Communiqué Solidaires Etudiant-e-s IEP suite au blocage des partiels à Arcueil du 11 mai

Communiqué se félicitant de l’action réussie à Arcueil et condamnant les violences policières et les tergiversations de l’administration de l’IEP.

Communiqué suite au blocage des partiels à Arcueil le vendredi 11 mai

Dans un contexte de mobilisation contre la loi ORE, les étudiant-e-s mobilisé-e-s de Nanterre ont fait le choix, en Assemblée générale, de la validation automatique avec notes améliorables. En délocalisant les examens à Arcueil, la présidence souhaitait casser la grève en cours depuis des semaines. Face à cela, la mobilisation des étudiant-e-s de Nanterre a été massive et, accompagnée d’étudiant-e-s d’autres facs, de cheminot-e-s, de postier-e-s, et d’autres secteurs en lutte, iels sont parvenu-e-s à empêcher la tenue des examens à Arcueil, annulant du même coup ceux organisés à Sciences Po le même jour. Tout d’abord, nous tenons à saluer la détermination de toutes les personnes présentes vendredi matin à Arcueil !

Pour autant, face à cette solidarité, la réponse de la police a été, comme bien souvent, la répression : alors même qu’il était évident que les partiels ne pourraient pas avoir lieu en raison de la force de la mobilisation, les policiers, ont donnés des coups de matraque et ont gazés à intervalles réguliers les étudiant-e-s présent-e-s sur le site. Nous dénonçons ces violences, aussi bien celles qui ont touchés les étudiant-e-s mobilisé-e-s que celles ayant touchés les étudiant-e-s venu-e-s passer leur partiel.

Nous ne cesserons de le répéter : la police n’a rien à faire sur nos lieux d’étude et d’examen !

Nous dénonçons également l’attitude de l’administration de Sciences Po. Alors que les étudiant-e-s de première année étaient à l’extérieur du bâtiment, face à des policiers armés et sous les gaz lacrymogènes, situation nouvelle et extrêmement stressante pour beaucoup, l’administration a mis de longues heures à communiquer officiellement avec les étudiant-e-s pour leur indiquer que les examens n’auraient pas lieu et qu’iels pouvaient rentrer chez elleux. Pendant ce temps, des rumeurs, entretenues par le silence de l’administration, ont accentué la mise en danger des étudiant-e-s : sur les groupes de promo, on pouvait lire des paroles de membres de l’administration disant que les partiels auraient lieu dans tous les cas et que les étudiant-e-s devaient « se tenir prêt » ou encore que les étudiant-e-s devaient se rendre vers l’entrée pour entrer au compte-goutte. Cette communication officieuse et ce silence officiel de la part de l’administration sont totalement irresponsables.

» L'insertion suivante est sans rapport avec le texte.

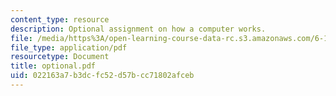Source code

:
 ```yaml
---
content_type: resource
description: Optional assignment on how a computer works.
file: /media/https%3A/open-learning-course-data-rc.s3.amazonaws.com/6-189-a-gentle-introduction-to-programming-using-python-january-iap-2008/022163a7b3dcfc52d57bcc71802afceb_optional.pdf
file_type: application/pdf
resourcetype: Document
title: optional.pdf
uid: 022163a7-b3dc-fc52-d57b-cc71802afceb
---
```

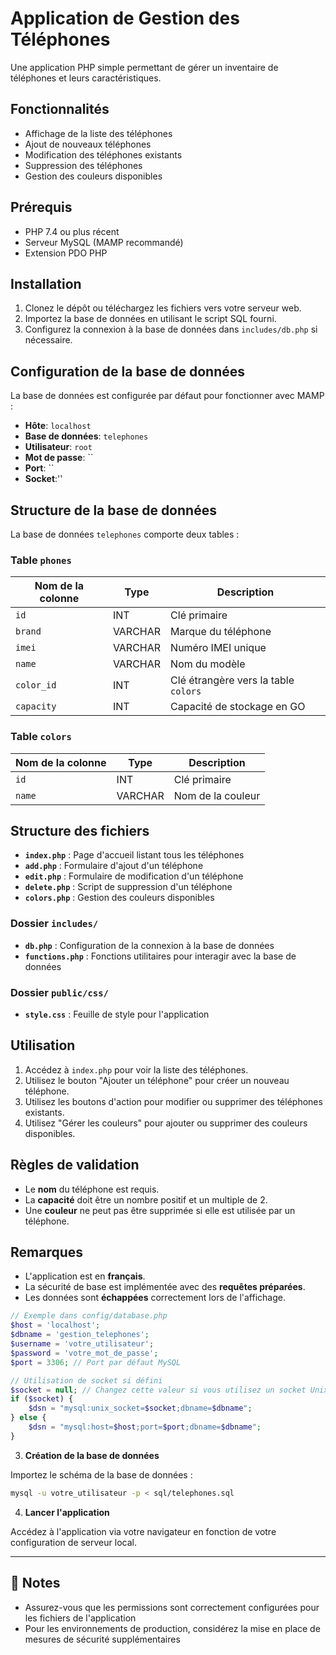 # Application de Gestion des Téléphones

Une application PHP simple permettant de gérer un inventaire de téléphones et leurs caractéristiques.

## Fonctionnalités

- Affichage de la liste des téléphones
- Ajout de nouveaux téléphones
- Modification des téléphones existants
- Suppression des téléphones
- Gestion des couleurs disponibles

## Prérequis

- PHP 7.4 ou plus récent
- Serveur MySQL (MAMP recommandé)
- Extension PDO PHP

## Installation

1. Clonez le dépôt ou téléchargez les fichiers vers votre serveur web.
2. Importez la base de données en utilisant le script SQL fourni.
3. Configurez la connexion à la base de données dans `includes/db.php` si nécessaire.

## Configuration de la base de données

La base de données est configurée par défaut pour fonctionner avec MAMP :

- **Hôte**: `localhost`
- **Base de données**: `telephones`
- **Utilisateur**: `root`
- **Mot de passe**: ``
- **Port**: ``
- **Socket**:''

## Structure de la base de données

La base de données `telephones` comporte deux tables :

### Table `phones`

| Nom de la colonne | Type       | Description                              |
|-------------------|------------|------------------------------------------|
| `id`              | INT        | Clé primaire                             |
| `brand`           | VARCHAR    | Marque du téléphone                      |
| `imei`            | VARCHAR    | Numéro IMEI unique                       |
| `name`            | VARCHAR    | Nom du modèle                            |
| `color_id`        | INT        | Clé étrangère vers la table `colors`     |
| `capacity`        | INT        | Capacité de stockage en GO               |

### Table `colors`

| Nom de la colonne | Type       | Description                              |
|-------------------|------------|------------------------------------------|
| `id`              | INT        | Clé primaire                             |
| `name`            | VARCHAR    | Nom de la couleur                        |

## Structure des fichiers

- **`index.php`** : Page d'accueil listant tous les téléphones
- **`add.php`** : Formulaire d'ajout d'un téléphone
- **`edit.php`** : Formulaire de modification d'un téléphone
- **`delete.php`** : Script de suppression d'un téléphone
- **`colors.php`** : Gestion des couleurs disponibles

### Dossier `includes/`

- **`db.php`** : Configuration de la connexion à la base de données
- **`functions.php`** : Fonctions utilitaires pour interagir avec la base de données

### Dossier `public/css/`

- **`style.css`** : Feuille de style pour l'application

## Utilisation

1. Accédez à `index.php` pour voir la liste des téléphones.
2. Utilisez le bouton "Ajouter un téléphone" pour créer un nouveau téléphone.
3. Utilisez les boutons d'action pour modifier ou supprimer des téléphones existants.
4. Utilisez "Gérer les couleurs" pour ajouter ou supprimer des couleurs disponibles.

## Règles de validation

- Le **nom** du téléphone est requis.
- La **capacité** doit être un nombre positif et un multiple de 2.
- Une **couleur** ne peut pas être supprimée si elle est utilisée par un téléphone.

## Remarques

- L'application est en **français**.
- La sécurité de base est implémentée avec des **requêtes préparées**.
- Les données sont **échappées** correctement lors de l'affichage.


```php
// Exemple dans config/database.php
$host = 'localhost';
$dbname = 'gestion_telephones';
$username = 'votre_utilisateur';
$password = 'votre_mot_de_passe';
$port = 3306; // Port par défaut MySQL

// Utilisation de socket si défini
$socket = null; // Changez cette valeur si vous utilisez un socket Unix
if ($socket) {
    $dsn = "mysql:unix_socket=$socket;dbname=$dbname";
} else {
    $dsn = "mysql:host=$host;port=$port;dbname=$dbname";
}
```

3. **Création de la base de données**

Importez le schéma de la base de données :

```bash
mysql -u votre_utilisateur -p < sql/telephones.sql
```

4. **Lancer l'application**

Accédez à l'application via votre navigateur en fonction de votre configuration de serveur local.

---

## 📝 Notes

- Assurez-vous que les permissions sont correctement configurées pour les fichiers de l'application
- Pour les environnements de production, considérez la mise en place de mesures de sécurité supplémentaires
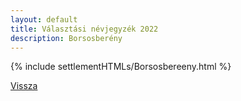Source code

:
 ```yaml
---
layout: default
title: Választási névjegyzék 2022
description: Borsosberény
---
```


{% include settlementHTMLs/Borsosbereeny.html %}

[Vissza](../)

A la suite de l’annulation de deux examens pour les premières années, celui de sociologie et celui d’humanités, l’administration a fait savoir aux étudiant-e-s que ces examens se feraient sous forme électronique à distance le mardi 15 et samedi 19 mai. Cette situation est problématique pour de nombreux-ses étudiant-e-s qui ont déjà d’autres engagements à ces moment-là, notamment professionnels, ou qui ne pourront pas avoir accès à un ordinateur et une connexion internet. Cela pose également la question de l’équité entre les étudiant-e-s, notamment celles et ceux des campus qui devront composer en présentiel. Les étudiant-e-s de première année ont massivement exprimé leur opposition à cette forme de rattrapage, et ce par plusieurs biais. Pour autant, l’administration n’a pas répondu de façon satisfaisante à leur demande, ne proposant que des aménagements individuels dans certains cas. Nous nous opposons au fait que ce soit l’administration qui détermine quels engagements sont légitimes et méritent un aménagement et lesquels ne le sont pas.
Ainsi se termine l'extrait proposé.